Match the word "OpenAI". Return each line of the data below where it appears.

[Source texts of formatted documents]
^^^^^^^^
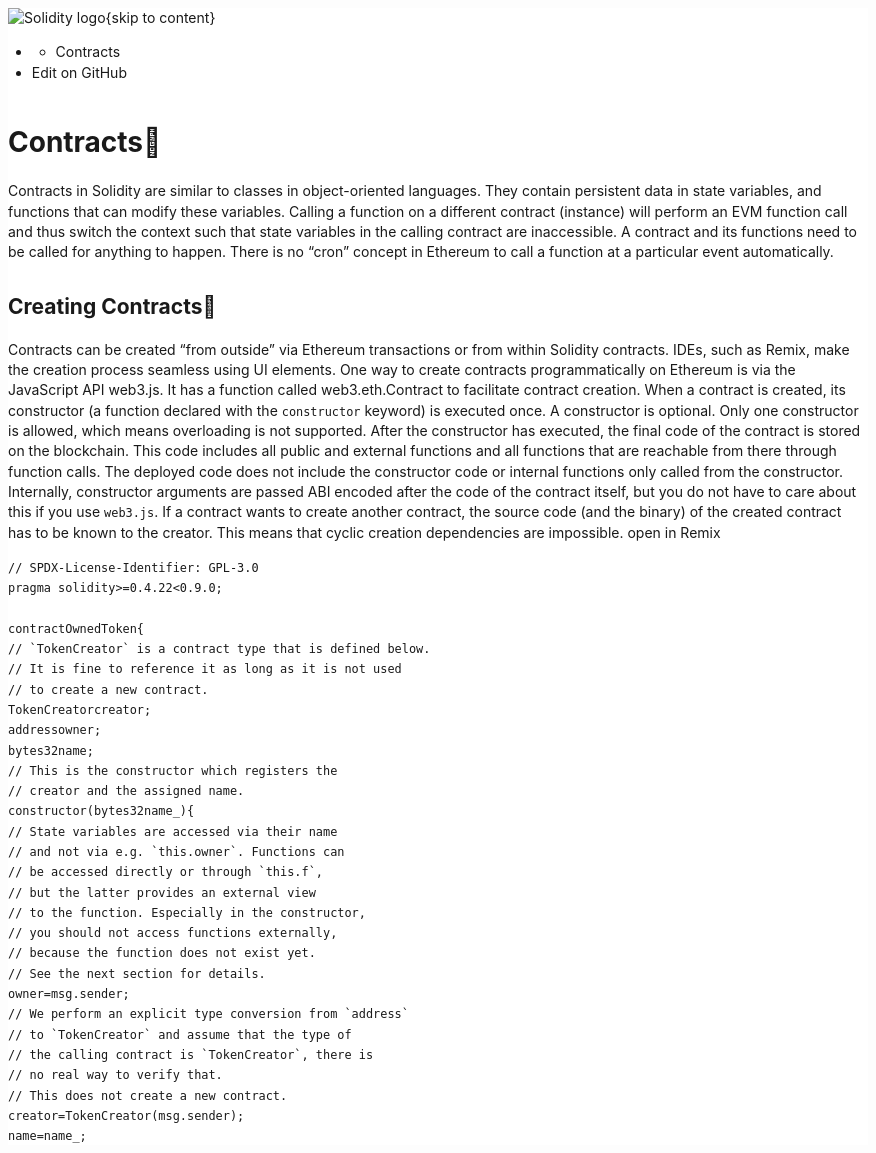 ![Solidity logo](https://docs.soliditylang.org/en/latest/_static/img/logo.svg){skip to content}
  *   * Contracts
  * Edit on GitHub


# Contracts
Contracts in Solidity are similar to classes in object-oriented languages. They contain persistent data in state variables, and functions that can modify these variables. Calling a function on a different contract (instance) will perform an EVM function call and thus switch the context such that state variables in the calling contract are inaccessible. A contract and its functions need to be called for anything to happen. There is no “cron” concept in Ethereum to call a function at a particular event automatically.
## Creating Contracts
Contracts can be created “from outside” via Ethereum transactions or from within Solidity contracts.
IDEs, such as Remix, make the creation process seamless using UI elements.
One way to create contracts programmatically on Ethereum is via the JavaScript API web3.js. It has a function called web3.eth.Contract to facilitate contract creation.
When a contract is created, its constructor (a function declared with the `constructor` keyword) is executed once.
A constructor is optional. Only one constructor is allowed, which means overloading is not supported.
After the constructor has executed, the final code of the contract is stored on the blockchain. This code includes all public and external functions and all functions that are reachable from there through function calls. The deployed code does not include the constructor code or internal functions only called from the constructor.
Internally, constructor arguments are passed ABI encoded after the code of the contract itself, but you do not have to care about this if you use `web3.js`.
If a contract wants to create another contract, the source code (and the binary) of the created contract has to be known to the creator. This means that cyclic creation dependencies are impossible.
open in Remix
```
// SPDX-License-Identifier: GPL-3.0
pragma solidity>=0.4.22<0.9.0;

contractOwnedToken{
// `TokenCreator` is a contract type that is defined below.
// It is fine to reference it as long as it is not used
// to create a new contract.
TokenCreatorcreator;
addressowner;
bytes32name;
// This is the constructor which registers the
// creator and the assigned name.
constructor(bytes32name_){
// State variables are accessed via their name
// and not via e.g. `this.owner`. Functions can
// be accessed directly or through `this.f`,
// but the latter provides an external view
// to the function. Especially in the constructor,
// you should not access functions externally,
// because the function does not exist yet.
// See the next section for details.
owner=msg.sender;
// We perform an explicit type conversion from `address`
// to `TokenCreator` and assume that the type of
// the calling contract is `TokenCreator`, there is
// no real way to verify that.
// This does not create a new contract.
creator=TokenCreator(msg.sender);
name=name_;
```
^^^^^^^^
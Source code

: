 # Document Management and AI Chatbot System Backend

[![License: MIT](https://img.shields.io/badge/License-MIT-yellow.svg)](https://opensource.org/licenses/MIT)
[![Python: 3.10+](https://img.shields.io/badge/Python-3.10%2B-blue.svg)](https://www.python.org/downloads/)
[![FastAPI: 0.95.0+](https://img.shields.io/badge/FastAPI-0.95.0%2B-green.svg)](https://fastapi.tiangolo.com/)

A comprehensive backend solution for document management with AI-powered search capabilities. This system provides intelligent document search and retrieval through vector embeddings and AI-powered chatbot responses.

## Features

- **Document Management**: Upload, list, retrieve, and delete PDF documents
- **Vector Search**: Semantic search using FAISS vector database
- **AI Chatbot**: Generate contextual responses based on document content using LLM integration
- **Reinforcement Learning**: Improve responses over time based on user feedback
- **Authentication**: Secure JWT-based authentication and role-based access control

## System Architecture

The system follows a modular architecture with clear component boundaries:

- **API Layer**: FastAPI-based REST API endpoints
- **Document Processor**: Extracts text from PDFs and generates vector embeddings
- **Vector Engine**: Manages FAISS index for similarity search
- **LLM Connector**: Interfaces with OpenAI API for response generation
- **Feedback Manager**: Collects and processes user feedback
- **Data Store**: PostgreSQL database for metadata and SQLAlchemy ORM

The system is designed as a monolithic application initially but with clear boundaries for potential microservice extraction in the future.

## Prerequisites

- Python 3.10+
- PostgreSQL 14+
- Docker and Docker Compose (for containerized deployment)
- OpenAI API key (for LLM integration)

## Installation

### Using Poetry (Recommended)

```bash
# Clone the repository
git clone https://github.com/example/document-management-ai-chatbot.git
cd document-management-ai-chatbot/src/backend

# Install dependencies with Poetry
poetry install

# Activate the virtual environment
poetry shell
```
^^^^^^^^
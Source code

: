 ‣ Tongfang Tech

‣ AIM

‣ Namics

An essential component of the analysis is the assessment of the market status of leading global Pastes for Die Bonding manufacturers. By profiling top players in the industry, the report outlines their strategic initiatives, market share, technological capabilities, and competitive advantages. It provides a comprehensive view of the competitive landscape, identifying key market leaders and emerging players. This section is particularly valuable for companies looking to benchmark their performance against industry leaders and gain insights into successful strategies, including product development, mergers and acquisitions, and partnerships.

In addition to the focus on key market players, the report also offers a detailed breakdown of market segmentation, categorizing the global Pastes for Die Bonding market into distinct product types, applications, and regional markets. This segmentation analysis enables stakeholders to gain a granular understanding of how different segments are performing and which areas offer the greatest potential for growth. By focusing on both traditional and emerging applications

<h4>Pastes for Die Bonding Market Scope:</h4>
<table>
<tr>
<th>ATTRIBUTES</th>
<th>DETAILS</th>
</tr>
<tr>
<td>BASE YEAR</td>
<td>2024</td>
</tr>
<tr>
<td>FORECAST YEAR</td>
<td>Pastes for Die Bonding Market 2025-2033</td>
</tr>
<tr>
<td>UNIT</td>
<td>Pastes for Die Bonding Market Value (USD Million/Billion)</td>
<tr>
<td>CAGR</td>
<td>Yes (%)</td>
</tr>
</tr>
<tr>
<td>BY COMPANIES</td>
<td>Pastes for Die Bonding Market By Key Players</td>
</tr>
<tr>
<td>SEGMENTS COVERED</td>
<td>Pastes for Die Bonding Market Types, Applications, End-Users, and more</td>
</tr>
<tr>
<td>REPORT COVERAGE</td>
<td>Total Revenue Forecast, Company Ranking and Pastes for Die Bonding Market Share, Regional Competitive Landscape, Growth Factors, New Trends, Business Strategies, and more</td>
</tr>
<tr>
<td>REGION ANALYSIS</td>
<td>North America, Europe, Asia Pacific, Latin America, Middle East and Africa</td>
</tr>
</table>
^^^^^^^^
Response below:
- **LLM Connector**: Interfaces with OpenAI API for response generation
- OpenAI API key (for LLM integration)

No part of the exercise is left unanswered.